The HSBC has issued a warning that the outlook for the banks remains ‘highly challenging’.

It is Europe’s largest bank and saw profits drop by $3.9bn to $10.2bn (£5.2bn).

HSBC had already announced write downs in the price of its assets – linked to the slump in the US housing market – of more than $15bn.

Its verdict on the situation is: ‘Ultimately the real economy will recover from the crisis although it may get worse before it gets better.’

The Belgian-Dutch bank Fortis also yesterday admitted that it is facing ‘difficult’ times when its half-yearly profits fell by 40%.

The banking collapse has deepened the developing industrial slump.

The CBI revealed yesterday that UK manufacturers are facing sharply rising cost pressures and are expecting output to fall in the coming months, and unemployment to rise.

According to a survey by the CBI the West Midlands and Scotland are likely to be worst hit.

The survey said that output is set to decline across the majority of regions over the three months to October with ‘significant job losses’, because ‘The climb in oil and other raw material prices over recent months has driven costs up significantly’.

Lloyds TSB has pointed out that two thirds of the people it recently surveyed said that general employment prospects were worse than a year ago, while more than a third said their own job was less secure now than 12 months ago.

Lloyds TSB deduces: ‘If people don’t feel safe in their job and high prices are putting incomes under pressure then demand for discretionary purchases will naturally slow.’

Faced with this deepening crisis the Brown government is reeling.

The Financial Times reports that Brown is set to ignore the demands of the trade union leaders that he bring in a windfall tax so as to cut petrol prices and energy prices to prevent the poor freezing to death next winter.

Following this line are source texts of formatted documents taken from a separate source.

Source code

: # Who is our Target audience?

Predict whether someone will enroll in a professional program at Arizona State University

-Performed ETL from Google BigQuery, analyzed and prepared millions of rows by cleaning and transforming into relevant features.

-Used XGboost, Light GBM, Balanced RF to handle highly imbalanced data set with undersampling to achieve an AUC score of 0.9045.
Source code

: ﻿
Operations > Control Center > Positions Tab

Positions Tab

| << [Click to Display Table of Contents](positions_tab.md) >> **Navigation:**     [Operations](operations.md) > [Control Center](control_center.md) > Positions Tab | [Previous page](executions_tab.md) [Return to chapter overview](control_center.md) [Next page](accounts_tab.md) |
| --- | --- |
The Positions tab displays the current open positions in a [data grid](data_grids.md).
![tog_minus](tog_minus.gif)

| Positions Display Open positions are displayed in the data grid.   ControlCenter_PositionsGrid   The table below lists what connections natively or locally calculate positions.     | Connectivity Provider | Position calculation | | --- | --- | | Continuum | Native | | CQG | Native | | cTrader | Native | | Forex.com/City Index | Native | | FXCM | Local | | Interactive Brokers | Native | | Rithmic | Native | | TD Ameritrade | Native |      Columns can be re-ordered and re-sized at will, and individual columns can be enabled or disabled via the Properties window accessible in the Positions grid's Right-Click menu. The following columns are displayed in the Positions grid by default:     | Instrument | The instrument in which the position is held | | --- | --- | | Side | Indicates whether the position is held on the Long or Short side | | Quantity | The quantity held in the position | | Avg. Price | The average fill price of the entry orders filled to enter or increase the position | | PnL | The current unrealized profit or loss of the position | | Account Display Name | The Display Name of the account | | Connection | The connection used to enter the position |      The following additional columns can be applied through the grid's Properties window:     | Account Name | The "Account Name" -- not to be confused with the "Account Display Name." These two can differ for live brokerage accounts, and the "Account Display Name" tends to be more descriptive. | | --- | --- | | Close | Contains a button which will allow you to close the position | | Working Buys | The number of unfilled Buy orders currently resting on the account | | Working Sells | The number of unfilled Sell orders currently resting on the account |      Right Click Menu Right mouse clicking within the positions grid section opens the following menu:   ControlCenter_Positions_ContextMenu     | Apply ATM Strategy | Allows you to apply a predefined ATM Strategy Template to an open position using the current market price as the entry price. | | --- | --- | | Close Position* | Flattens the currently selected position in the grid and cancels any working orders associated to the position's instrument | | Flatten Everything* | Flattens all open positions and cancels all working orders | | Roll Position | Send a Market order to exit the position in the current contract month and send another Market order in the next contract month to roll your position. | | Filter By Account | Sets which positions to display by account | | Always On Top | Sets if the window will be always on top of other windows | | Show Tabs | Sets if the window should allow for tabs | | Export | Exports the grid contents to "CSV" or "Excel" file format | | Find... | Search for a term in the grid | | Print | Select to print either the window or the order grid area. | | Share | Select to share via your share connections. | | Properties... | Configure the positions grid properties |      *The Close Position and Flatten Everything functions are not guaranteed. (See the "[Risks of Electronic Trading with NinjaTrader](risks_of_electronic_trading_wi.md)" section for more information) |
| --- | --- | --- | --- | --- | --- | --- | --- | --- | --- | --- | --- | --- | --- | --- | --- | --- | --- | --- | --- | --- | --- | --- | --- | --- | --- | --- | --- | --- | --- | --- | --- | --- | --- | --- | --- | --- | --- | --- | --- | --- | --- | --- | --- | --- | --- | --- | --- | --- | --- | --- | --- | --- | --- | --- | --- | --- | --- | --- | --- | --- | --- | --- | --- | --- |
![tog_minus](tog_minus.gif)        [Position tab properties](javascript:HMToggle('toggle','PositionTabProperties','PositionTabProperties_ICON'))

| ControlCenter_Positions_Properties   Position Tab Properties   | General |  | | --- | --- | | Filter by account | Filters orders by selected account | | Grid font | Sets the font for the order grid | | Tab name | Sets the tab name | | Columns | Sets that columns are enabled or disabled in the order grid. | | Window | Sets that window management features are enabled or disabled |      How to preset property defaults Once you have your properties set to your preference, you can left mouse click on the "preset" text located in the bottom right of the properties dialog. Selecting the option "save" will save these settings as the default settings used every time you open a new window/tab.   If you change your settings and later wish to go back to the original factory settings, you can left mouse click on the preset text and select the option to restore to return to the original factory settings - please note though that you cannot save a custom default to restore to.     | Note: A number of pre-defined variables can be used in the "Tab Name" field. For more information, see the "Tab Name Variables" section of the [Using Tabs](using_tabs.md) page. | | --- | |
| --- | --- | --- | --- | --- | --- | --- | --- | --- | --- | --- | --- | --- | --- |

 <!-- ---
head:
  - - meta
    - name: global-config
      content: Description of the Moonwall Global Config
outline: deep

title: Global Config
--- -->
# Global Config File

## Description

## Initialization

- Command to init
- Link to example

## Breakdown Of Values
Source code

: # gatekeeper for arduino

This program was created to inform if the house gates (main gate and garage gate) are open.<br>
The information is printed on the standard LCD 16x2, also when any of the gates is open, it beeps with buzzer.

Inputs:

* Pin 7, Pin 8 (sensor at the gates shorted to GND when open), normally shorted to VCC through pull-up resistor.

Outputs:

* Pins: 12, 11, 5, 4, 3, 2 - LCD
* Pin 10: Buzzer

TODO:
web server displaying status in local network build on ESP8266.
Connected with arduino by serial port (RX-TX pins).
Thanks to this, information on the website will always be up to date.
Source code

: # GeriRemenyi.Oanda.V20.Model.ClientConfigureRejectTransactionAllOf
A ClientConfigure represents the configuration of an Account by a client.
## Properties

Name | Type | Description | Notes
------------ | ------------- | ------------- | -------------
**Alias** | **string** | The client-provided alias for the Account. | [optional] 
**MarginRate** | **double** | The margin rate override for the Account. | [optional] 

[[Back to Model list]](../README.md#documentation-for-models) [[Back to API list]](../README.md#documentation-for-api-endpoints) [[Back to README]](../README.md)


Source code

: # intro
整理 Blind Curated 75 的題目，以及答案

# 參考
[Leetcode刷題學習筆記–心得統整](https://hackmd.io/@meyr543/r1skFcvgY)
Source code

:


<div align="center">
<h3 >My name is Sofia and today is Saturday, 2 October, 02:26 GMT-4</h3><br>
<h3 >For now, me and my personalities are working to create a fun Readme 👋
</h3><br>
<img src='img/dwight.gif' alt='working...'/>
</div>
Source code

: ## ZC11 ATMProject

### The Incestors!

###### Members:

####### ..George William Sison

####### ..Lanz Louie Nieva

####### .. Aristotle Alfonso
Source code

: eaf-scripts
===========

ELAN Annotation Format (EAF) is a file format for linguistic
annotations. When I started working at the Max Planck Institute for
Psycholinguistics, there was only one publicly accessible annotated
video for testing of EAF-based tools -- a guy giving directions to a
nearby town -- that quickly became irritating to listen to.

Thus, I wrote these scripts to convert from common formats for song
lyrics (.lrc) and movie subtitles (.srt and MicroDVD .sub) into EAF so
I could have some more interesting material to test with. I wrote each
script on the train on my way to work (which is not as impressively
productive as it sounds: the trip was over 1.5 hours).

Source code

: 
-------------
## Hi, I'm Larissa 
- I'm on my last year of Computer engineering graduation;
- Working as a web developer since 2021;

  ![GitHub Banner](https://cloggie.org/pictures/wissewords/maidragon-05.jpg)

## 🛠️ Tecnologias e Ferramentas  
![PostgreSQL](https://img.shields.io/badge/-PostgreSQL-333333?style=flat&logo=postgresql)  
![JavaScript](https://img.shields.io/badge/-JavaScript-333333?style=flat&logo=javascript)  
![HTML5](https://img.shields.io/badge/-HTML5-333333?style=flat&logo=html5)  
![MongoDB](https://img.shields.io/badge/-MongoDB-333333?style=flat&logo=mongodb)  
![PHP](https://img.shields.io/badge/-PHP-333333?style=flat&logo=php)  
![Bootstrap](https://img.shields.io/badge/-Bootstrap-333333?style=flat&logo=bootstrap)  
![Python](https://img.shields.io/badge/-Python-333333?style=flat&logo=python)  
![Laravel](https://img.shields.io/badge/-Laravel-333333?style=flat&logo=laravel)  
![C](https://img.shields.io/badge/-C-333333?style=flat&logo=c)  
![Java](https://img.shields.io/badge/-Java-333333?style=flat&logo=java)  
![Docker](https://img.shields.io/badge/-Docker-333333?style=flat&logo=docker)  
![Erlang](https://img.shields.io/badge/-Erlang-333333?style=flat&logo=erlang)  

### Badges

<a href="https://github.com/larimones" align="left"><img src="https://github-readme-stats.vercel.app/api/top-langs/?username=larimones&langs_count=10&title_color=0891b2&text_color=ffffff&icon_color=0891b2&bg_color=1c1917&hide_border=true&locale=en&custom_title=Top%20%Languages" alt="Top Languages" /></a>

He is concentrating on satisfying the needs of the bankers, who are sinking fast.

The situation of the ‘temporarily nationalised’ Northern Rock bank is once again concentrating the minds of the government.

The massive increase in fuel and food prices and the increases in mortgage interest rates has led to a situation where the bank has made a six month loss in the period up to June.

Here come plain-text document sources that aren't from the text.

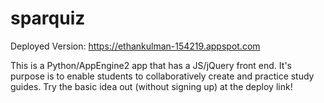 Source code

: # sparquiz

Deployed Version: https://ethankulman-154219.appspot.com

This is a Python/AppEngine2 app that has a JS/jQuery front end. It's purpose is to enable
students to collaboratively create and practice study guides. Try the basic idea out (without signing up)
at the deploy link!
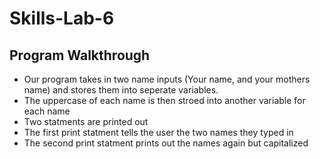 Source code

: # Skills-Lab-6

## Program Walkthrough 
* Our program takes in two name inputs (Your name, and your mothers name) and stores them into seperate variables. 
* The uppercase of each name is then stroed into another variable for each name
* Two statments are printed out 
* The first print statment tells the user the two names they typed in
* The second print statment prints out the names again but capitalized
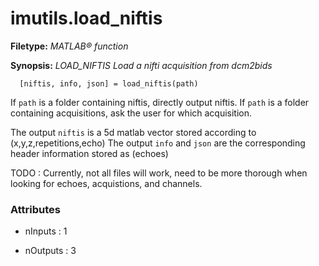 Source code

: # imutils.load_niftis

**Filetype:** _MATLAB&reg; function_

**Synopsis:** _LOAD_NIFTIS Load a nifti acquisition from dcm2bids_

      [niftis, info, json] = load_niftis(path)

If `path` is a folder containing niftis, directly output niftis. If `path` is
a folder containing acquisitions, ask the user for which acquisition.

The output `niftis` is a 5d matlab vector stored according to (x,y,z,repetitions,echo)
The output `info` and `json` are the corresponding header information
stored as (echoes)

TODO : Currently, not all files will work, need to be more thorough when
looking for echoes, acquistions, and channels.


### Attributes


- nInputs : 1

- nOutputs : 3
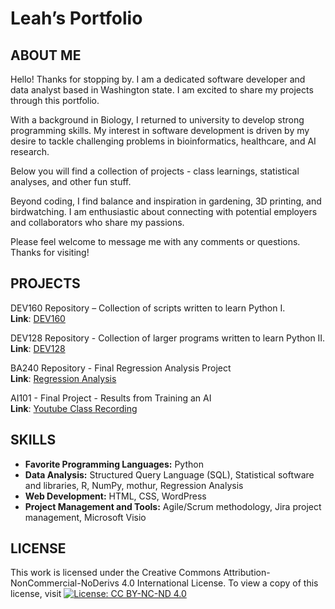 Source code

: # Leah’s Portfolio 

## ABOUT ME
Hello! Thanks for stopping by. I am a dedicated software developer and data analyst based in Washington state. I am excited to share my projects through this portfolio. 

With a background in Biology, I returned to university to develop strong programming skills. My interest in software development is driven by my desire to tackle challenging problems in bioinformatics, healthcare, and AI research. 

Below you will find a collection of projects - class learnings, statistical analyses, and other fun stuff.

Beyond coding, I find balance and inspiration in gardening, 3D printing, and birdwatching. I am enthusiastic about connecting with potential employers and collaborators who share my passions. 

Please feel welcome to message me with any comments or questions. Thanks for visiting!


## PROJECTS
DEV160 Repository – Collection of scripts written to learn Python I. <br />
**Link**: [DEV160]( https://github.com/gitplants/Dev160)

DEV128 Repository - Collection of larger programs written to learn Python II. <br />
**Link**: [DEV128](https://github.com/gitplants/DEV128---Python.git)

BA240 Repository - Final Regression Analysis Project<br />
**Link**: [Regression Analysis](https://github.com/gitplants/Discrete-Math.git)

AI101 - Final Project - Results from Training an AI<br />
**Link**: [Youtube Class Recording](https://www.youtube.com/watch?v=KTVI6keVRbs&t=620s)


## SKILLS
- **Favorite Programming Languages:** Python
- **Data Analysis:** Structured Query Language (SQL), Statistical software and libraries, R, NumPy, mothur, Regression Analysis
- **Web Development:** HTML, CSS, WordPress 
- **Project Management and Tools:** Agile/Scrum methodology, Jira project management, Microsoft Visio 


 ## LICENSE
This work is licensed under the Creative Commons Attribution-NonCommercial-NoDerivs 4.0 International License. To view a copy of this license, visit [![License: CC BY-NC-ND 4.0](https://licensebuttons.net/l/by-nc-nd/4.0/88x31.png)](https://creativecommons.org/licenses/by-nc-nd/4.0/)

<!---
gitplants/gitplants is a ✨ special ✨ repository because its `README.md` (this file) appears on your GitHub profile.
You can click the Preview link to take a look at your changes.
--->
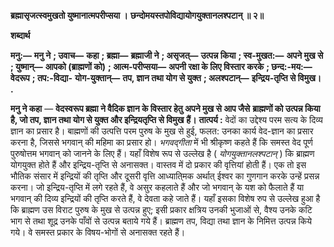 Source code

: **ब्रह्मासृजत्स्वमुखतो युष्मानात्मपरीप्सया ।** **छन्दोमयस्तपोविद्यायोगयुक्तानलश्पटान् ॥ २॥** 

**शब्दार्थ** 

**मनु:—** **मनु ने** **; उवाच—** **कहा** **; ब्रह्मा—** **ब्रह्माजी ने** **; असृजत्—** **उत्पन्न किया** **; स्व-मुखत:—** **अपने मुख से** **; युष्मान्—** **आपको (ब्राह्मणों को)** **; आत्म-परीप्सया—** **अपनी रक्षा के लिए विस्तार करके** **; छन्द:-मय:—** **वेदरूप** **; तप:-विद्या-** **योग-युक्तान्—** **तप, ज्ञान तथा योग से युक्त** **; अलश्पटान्—** **इन्द्रिय-तृप्ति से विमुख।** **.** 

**मनु ने कहा** — **वेदस्वरूप ब्रह्मा ने वैदिक ज्ञान के विस्तार हेतु अपने मुख से आप जैसे** **ब्राह्मणों को उत्पन्न किया है, जो तप, ज्ञान तथा योग से युक्त और इन्द्रियतृप्ति से विमुख** **हैं।** **तात्पर्य :** वेदों का उद्देश्य परम सत्य के दिव्य ज्ञान का प्रसार है। बाह्मणों की उत्पत्ति परम पुरुष के मुख से हुई, फलत: उनका कार्य वेद-ज्ञान का प्रसार करना है, जिससे भगवान् की महिमा का प्रसार हो। *भगवद्गीता* में भी श्रीकृष्ण कहते हैं कि समस्त वेद पूर्ण पुरुषोत्तम भगवान् को जानने के लिए हैं। यहाँ विशेष रूप से उल्लेख है ( *योगयुक्तानलश्पटान्* ) कि ब्राह्मण योगयुक्त होते हैं और इन्द्रिय-तृप्ति से अनासक्त। वास्तव में दो प्रकार की वृत्तियां होती हैं। एक तो इस भौतिक संसार में इन्द्रियों की तृप्ति और दूसरी वृत्ति आध्याति्मक अर्थात् ईश्वर का गुणगान करके उन्हें प्रसन्न करना। जो इन्द्रिय-तृप्ति में लगे रहते हैं, वे असुर कहलाते हैं और जो भगवान् के यश को फैलाते हैं या भगवान् की दिव्य इन्द्रियों की तृप्ति करते हैं, वे देवता कहे जाते हैं। यहाँ इसका विशेष रुप से उल्लेख हुआ है कि ब्राह्मण उस विराट पुरुष के मुख से उत्पन्न हुए; इसी प्रकार क्षत्रिय उनकी भुजाओं से, वैश्य उनके कटि भाग से तथा शूद्र उनके पाँवों से उत्पन्न बताये गये हैं। ब्राह्मण तप, विद्या तथा ज्ञान के निमित्त उत्पन्न किये गये। वे समस्त प्रकार के विषय-भोगों से अनासक्त रहते हैं।  
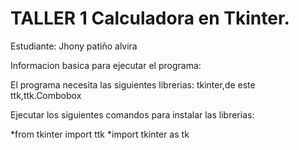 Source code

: # TALLER 1 Calculadora en Tkinter.

Estudiante: Jhony patiño alvira 

Informacion basica para ejecutar el programa:

El programa necesita las siguientes librerias: tkinter,de este ttk,ttk.Combobox 

Ejecutar los siguientes comandos para instalar las librerias:

*from tkinter import ttk
*import tkinter as tk



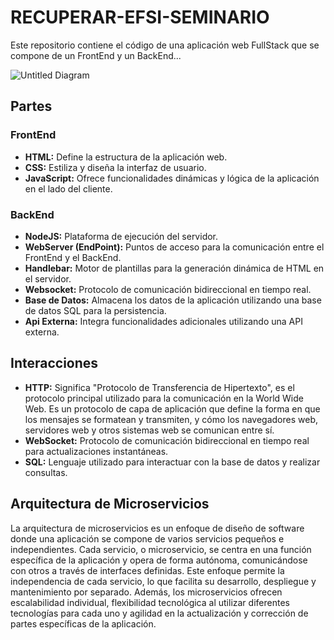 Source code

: # RECUPERAR-EFSI-SEMINARIO
Este repositorio contiene el código de una aplicación web FullStack que se compone de un FrontEnd y un BackEnd...

![Untitled Diagram](https://github.com/PioIX/RECUPERAR-EFSI-SEMINARIO-LAMALFA/assets/129954639/9ec1702b-f71a-4864-b24e-77f522be48fd)

## Partes

### FrontEnd
- **HTML:** Define la estructura de la aplicación web.
- **CSS:** Estiliza y diseña la interfaz de usuario.
- **JavaScript:** Ofrece funcionalidades dinámicas y lógica de la aplicación en el lado del cliente.

### BackEnd
- **NodeJS:** Plataforma de ejecución del servidor.
- **WebServer (EndPoint):** Puntos de acceso para la comunicación entre el FrontEnd y el BackEnd.
- **Handlebar:** Motor de plantillas para la generación dinámica de HTML en el servidor.
- **Websocket:** Protocolo de comunicación bidireccional en tiempo real.
- **Base de Datos:** Almacena los datos de la aplicación utilizando una base de datos SQL para la persistencia.
- **Api Externa:** Integra funcionalidades adicionales utilizando una API externa.

## Interacciones
- **HTTP:** Significa "Protocolo de Transferencia de Hipertexto", es el protocolo principal utilizado para la comunicación en la World Wide Web. Es un protocolo de capa de aplicación que define la forma en que los mensajes se formatean y transmiten, y cómo los navegadores web, servidores web y otros sistemas web se comunican entre sí.
- **WebSocket:** Protocolo de comunicación bidireccional en tiempo real para actualizaciones instantáneas.
- **SQL:** Lenguaje utilizado para interactuar con la base de datos y realizar consultas.

## Arquitectura de Microservicios

La arquitectura de microservicios es un enfoque de diseño de software donde una aplicación se compone de varios servicios pequeños e independientes. Cada servicio, o microservicio, se centra en una función específica de la aplicación y opera de forma autónoma, comunicándose con otros a través de interfaces definidas. Este enfoque permite la independencia de cada servicio, lo que facilita su desarrollo, despliegue y mantenimiento por separado. Además, los microservicios ofrecen escalabilidad individual, flexibilidad tecnológica al utilizar diferentes tecnologías para cada uno y agilidad en la actualización y corrección de partes específicas de la aplicación.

Not only that, but the bank is due to admit that next year up to 20 per cent of its mortgage holders, some 140,000 people, will be in negative equity with their mortgage debt greater than the price they could get from selling their home.

This means that 140,000 families, many of them living in formerly safe Labour areas in the North East will face being repossessed by a bank that the Brown government has refinanced without any collateral, and nationalised.

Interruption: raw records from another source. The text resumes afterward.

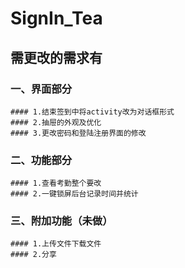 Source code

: # SignIn_Tea
## 需更改的需求有
### 一、界面部分
    #### 1.结束签到中将activity改为对话框形式
    #### 2.抽屉的外观及优化
    #### 3.更改密码和登陆注册界面的修改
### 二、功能部分
    #### 1.查看考勤整个要改
    #### 2.一键锁屏后台记录时间并统计
### 三、附加功能（未做）
    #### 1.上传文件下载文件
    #### 2.分享
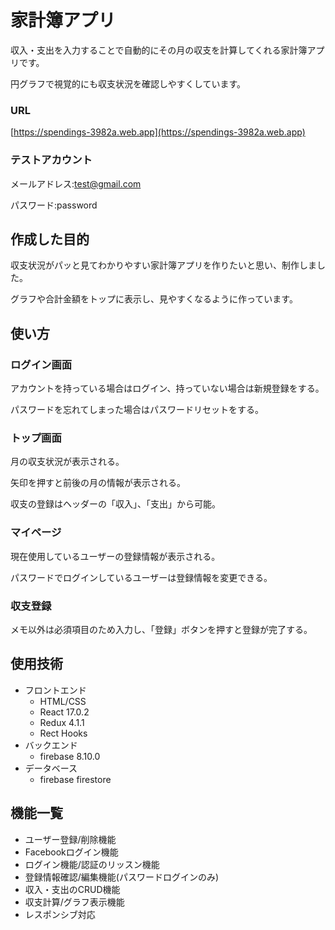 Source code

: # 家計簿アプリ

収入・支出を入力することで自動的にその月の収支を計算してくれる家計簿アプリです。

円グラフで視覚的にも収支状況を確認しやすくしています。

### URL

[https://spendings-3982a.web.app](https://spendings-3982a.web.app)

### テストアカウント

メールアドレス:test@gmail.com

パスワード:password

## 作成した目的

収支状況がパッと見てわかりやすい家計簿アプリを作りたいと思い、制作しました。

グラフや合計金額をトップに表示し、見やすくなるように作っています。

## 使い方

### ログイン画面

アカウントを持っている場合はログイン、持っていない場合は新規登録をする。

パスワードを忘れてしまった場合はパスワードリセットをする。

### トップ画面

月の収支状況が表示される。

矢印を押すと前後の月の情報が表示される。

収支の登録はヘッダーの「収入」、「支出」から可能。

### マイページ

現在使用しているユーザーの登録情報が表示される。

パスワードでログインしているユーザーは登録情報を変更できる。

### 収支登録

メモ以外は必須項目のため入力し、「登録」ボタンを押すと登録が完了する。

## 使用技術

- フロントエンド
  - HTML/CSS
  - React 17.0.2
  - Redux 4.1.1
  - Rect Hooks
- バックエンド
  - firebase 8.10.0
- データベース
  - firebase firestore

## 機能一覧

- ユーザー登録/削除機能
- Facebookログイン機能
- ログイン機能/認証のリッスン機能
- 登録情報確認/編集機能(パスワードログインのみ)
- 収入・支出のCRUD機能
- 収支計算/グラフ表示機能
- レスポンシブ対応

Their homes are going to be repossessed by the government!

This is a government that is already backing 2000 Northern Rock sackings, 800 of them compulsory!

The policy of the bank in relation to non-payment is now a ‘rapid movement towards recovery where it is clear that the borrower will not maintain payments and where we have higher risk’, in other words rapid repossession.

The trade unions must not fiddle while the capitalist system collapses and drags millions of workers over the edge of the abyss with it.

The trade unions must be made to carry out the only policy that can defend the interests of their members.

This is to call an indefinite general strike to bring down the Brown government.4

A workers government must then be brought in that will expropriate the bosses and the bankers, and carry out socialist policies, the first among which will be to guarantee workers their jobs, and their homes and to slash food and fuel prices.